Assignment –
With the images left out, print every entry that follows exactly.
Records section start
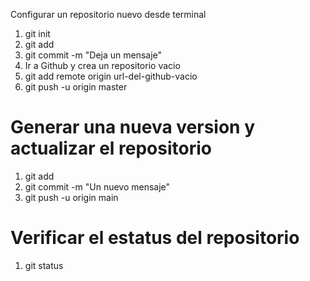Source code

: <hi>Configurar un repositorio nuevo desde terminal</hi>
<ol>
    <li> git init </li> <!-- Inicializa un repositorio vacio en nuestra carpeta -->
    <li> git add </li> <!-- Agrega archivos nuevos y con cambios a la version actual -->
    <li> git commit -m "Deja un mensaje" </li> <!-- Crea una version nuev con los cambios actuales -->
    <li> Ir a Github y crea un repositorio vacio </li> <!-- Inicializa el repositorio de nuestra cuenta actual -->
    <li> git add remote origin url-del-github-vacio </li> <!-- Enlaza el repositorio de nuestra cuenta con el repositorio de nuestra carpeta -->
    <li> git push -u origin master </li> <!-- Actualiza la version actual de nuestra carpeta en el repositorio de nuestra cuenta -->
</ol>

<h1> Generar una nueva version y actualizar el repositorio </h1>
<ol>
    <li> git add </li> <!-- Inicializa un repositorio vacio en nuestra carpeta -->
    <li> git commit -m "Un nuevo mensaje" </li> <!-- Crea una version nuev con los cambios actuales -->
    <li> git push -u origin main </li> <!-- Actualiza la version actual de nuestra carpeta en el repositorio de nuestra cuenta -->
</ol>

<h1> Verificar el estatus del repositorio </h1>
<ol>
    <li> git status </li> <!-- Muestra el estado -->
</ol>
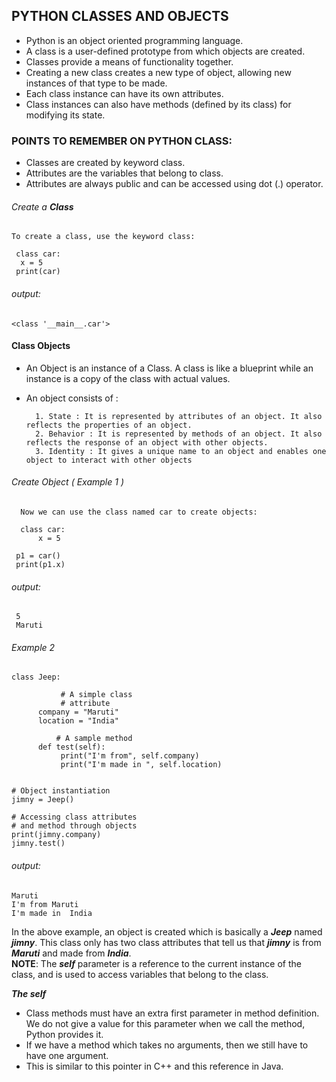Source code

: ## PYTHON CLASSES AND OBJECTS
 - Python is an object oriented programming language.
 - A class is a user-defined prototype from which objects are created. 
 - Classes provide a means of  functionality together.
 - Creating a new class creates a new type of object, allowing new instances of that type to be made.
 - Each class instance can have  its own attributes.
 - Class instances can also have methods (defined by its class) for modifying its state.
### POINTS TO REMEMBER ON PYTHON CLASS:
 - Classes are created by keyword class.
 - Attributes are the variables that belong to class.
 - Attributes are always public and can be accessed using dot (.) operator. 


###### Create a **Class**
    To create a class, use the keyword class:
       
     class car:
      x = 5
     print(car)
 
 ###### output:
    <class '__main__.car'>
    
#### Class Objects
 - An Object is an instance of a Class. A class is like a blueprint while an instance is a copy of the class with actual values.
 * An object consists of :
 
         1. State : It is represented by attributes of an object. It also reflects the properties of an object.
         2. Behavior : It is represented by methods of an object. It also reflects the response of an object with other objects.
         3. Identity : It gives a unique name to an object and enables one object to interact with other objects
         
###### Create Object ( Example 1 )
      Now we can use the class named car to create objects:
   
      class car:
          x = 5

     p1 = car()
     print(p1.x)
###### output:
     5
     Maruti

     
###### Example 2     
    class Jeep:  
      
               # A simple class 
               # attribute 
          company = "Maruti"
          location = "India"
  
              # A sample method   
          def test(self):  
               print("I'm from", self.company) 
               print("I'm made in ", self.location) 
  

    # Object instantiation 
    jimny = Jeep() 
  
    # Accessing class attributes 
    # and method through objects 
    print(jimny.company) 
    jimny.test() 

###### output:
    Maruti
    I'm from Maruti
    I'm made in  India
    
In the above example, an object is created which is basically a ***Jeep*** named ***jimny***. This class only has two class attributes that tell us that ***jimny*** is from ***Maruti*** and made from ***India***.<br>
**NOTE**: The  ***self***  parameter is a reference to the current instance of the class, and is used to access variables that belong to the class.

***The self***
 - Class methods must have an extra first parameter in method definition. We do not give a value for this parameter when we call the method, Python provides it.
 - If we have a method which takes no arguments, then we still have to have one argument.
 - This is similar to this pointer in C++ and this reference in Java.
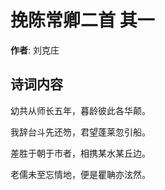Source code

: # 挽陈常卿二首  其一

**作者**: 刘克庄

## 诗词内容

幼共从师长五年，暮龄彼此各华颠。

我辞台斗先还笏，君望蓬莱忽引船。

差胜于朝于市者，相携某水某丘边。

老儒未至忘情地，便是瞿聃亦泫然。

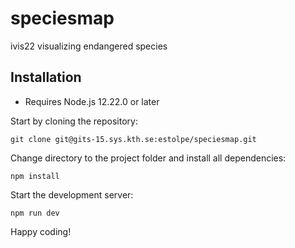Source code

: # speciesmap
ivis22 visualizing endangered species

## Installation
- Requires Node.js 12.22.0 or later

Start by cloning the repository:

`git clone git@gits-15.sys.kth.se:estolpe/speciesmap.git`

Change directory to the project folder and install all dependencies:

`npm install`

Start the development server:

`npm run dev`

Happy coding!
Records section end
Response area –
Source code

: <hi>Configurar un repositorio nuevo desde terminal</hi>
<ol>
    <li> git init </li> <!-- Inicializa un repositorio vacio en nuestra carpeta -->
    <li> git add </li> <!-- Agrega archivos nuevos y con cambios a la version actual -->
    <li> git commit -m "Deja un mensaje" </li> <!-- Crea una version nuev con los cambios actuales -->
    <li> Ir a Github y crea un repositorio vacio </li> <!-- Inicializa el repositorio de nuestra cuenta actual -->
    <li> git add remote origin url-del-github-vacio </li> <!-- Enlaza el repositorio de nuestra cuenta con el repositorio de nuestra carpeta -->
    <li> git push -u origin master </li> <!-- Actualiza la version actual de nuestra carpeta en el repositorio de nuestra cuenta -->
</ol>

<h1> Generar una nueva version y actualizar el repositorio </h1>
<ol>
    <li> git add </li> <!-- Inicializa un repositorio vacio en nuestra carpeta -->
    <li> git commit -m "Un nuevo mensaje" </li> <!-- Crea una version nuev con los cambios actuales -->
    <li> git push -u origin main </li> <!-- Actualiza la version actual de nuestra carpeta en el repositorio de nuestra cuenta -->
</ol>

<h1> Verificar el estatus del repositorio </h1>
<ol>
    <li> git status </li> <!-- Muestra el estado -->
</ol>
Source code

: ## PYTHON CLASSES AND OBJECTS
 - Python is an object oriented programming language.
 - A class is a user-defined prototype from which objects are created. 
 - Classes provide a means of  functionality together.
 - Creating a new class creates a new type of object, allowing new instances of that type to be made.
 - Each class instance can have  its own attributes.
 - Class instances can also have methods (defined by its class) for modifying its state.
### POINTS TO REMEMBER ON PYTHON CLASS:
 - Classes are created by keyword class.
 - Attributes are the variables that belong to class.
 - Attributes are always public and can be accessed using dot (.) operator. 


###### Create a **Class**
    To create a class, use the keyword class:
       
     class car:
      x = 5
     print(car)
 
 ###### output:
    <class '__main__.car'>
    
#### Class Objects
 - An Object is an instance of a Class. A class is like a blueprint while an instance is a copy of the class with actual values.
 * An object consists of :
 
         1. State : It is represented by attributes of an object. It also reflects the properties of an object.
         2. Behavior : It is represented by methods of an object. It also reflects the response of an object with other objects.
         3. Identity : It gives a unique name to an object and enables one object to interact with other objects
         
###### Create Object ( Example 1 )
      Now we can use the class named car to create objects:
   
      class car:
          x = 5

     p1 = car()
     print(p1.x)
###### output:
     5
     Maruti

     
###### Example 2     
    class Jeep:  
      
               # A simple class 
               # attribute 
          company = "Maruti"
          location = "India"
  
              # A sample method   
          def test(self):  
               print("I'm from", self.company) 
               print("I'm made in ", self.location) 
  

    # Object instantiation 
    jimny = Jeep() 
  
    # Accessing class attributes 
    # and method through objects 
    print(jimny.company) 
    jimny.test() 

###### output:
    Maruti
    I'm from Maruti
    I'm made in  India
    
In the above example, an object is created which is basically a ***Jeep*** named ***jimny***. This class only has two class attributes that tell us that ***jimny*** is from ***Maruti*** and made from ***India***.<br>
**NOTE**: The  ***self***  parameter is a reference to the current instance of the class, and is used to access variables that belong to the class.

***The self***
 - Class methods must have an extra first parameter in method definition. We do not give a value for this parameter when we call the method, Python provides it.
 - If we have a method which takes no arguments, then we still have to have one argument.
 - This is similar to this pointer in C++ and this reference in Java.
Source code

: # 挽陈常卿二首  其一

**作者**: 刘克庄

## 诗词内容

幼共从师长五年，暮龄彼此各华颠。

我辞台斗先还笏，君望蓬莱忽引船。

差胜于朝于市者，相携某水某丘边。

老儒未至忘情地，便是瞿聃亦泫然。

Source code

: # speciesmap
ivis22 visualizing endangered species

## Installation
- Requires Node.js 12.22.0 or later

Start by cloning the repository:

`git clone git@gits-15.sys.kth.se:estolpe/speciesmap.git`

Change directory to the project folder and install all dependencies:

`npm install`

Start the development server:

`npm run dev`

Happy coding!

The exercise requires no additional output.